**ASSIGNED TASK**
Find the lines below that contain the string "some". Copy each one.

**AVAILABLE DATA**
· · · ·

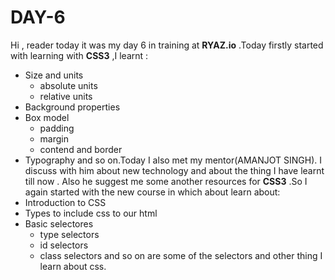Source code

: # DAY-6

Hi , reader today it was my day 6 in training at **RYAZ.io** .Today firstly started with learning with **CSS3** ,I learnt :
* Size and units
    * absolute units
    * relative units
* Background properties
* Box model
    * padding 
    * margin
    * contend and border
* Typography
and so on.Today I also met my mentor(AMANJOT SINGH).  I discuss with him about new technology and about the thing I have learnt till now . Also he suggest me some another resources for **CSS3** .So I again started with the new course in which about learn about:
* Introduction to CSS
* Types to include css to our html
* Basic selectores
    * type selectors
    * id selectors
    * class selectors
and so on are some of the selectors and other thing I learn about css.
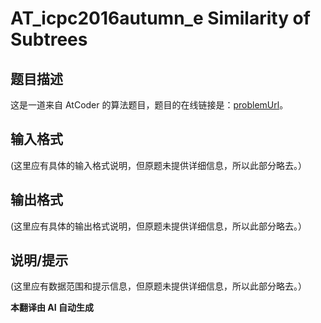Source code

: # AT_icpc2016autumn_e Similarity of Subtrees

## 题目描述

这是一道来自 AtCoder 的算法题目，题目的在线链接是：[problemUrl](https://atcoder.jp/contests/jag2016autumn/tasks/icpc2016autumn_e)。

## 输入格式

(这里应有具体的输入格式说明，但原题未提供详细信息，所以此部分略去。）

## 输出格式

(这里应有具体的输出格式说明，但原题未提供详细信息，所以此部分略去。）

## 说明/提示

(这里应有数据范围和提示信息，但原题未提供详细信息，所以此部分略去。）

 **本翻译由 AI 自动生成**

· · · ·

**TASK OUTPUT**
and so on.Today I also met my mentor(AMANJOT SINGH).  I discuss with him about new technology and about the thing I have learnt till now . Also he suggest me some another resources for **CSS3** .So I again started with the new course in which about learn about:
and so on are some of the selectors and other thing I learn about css.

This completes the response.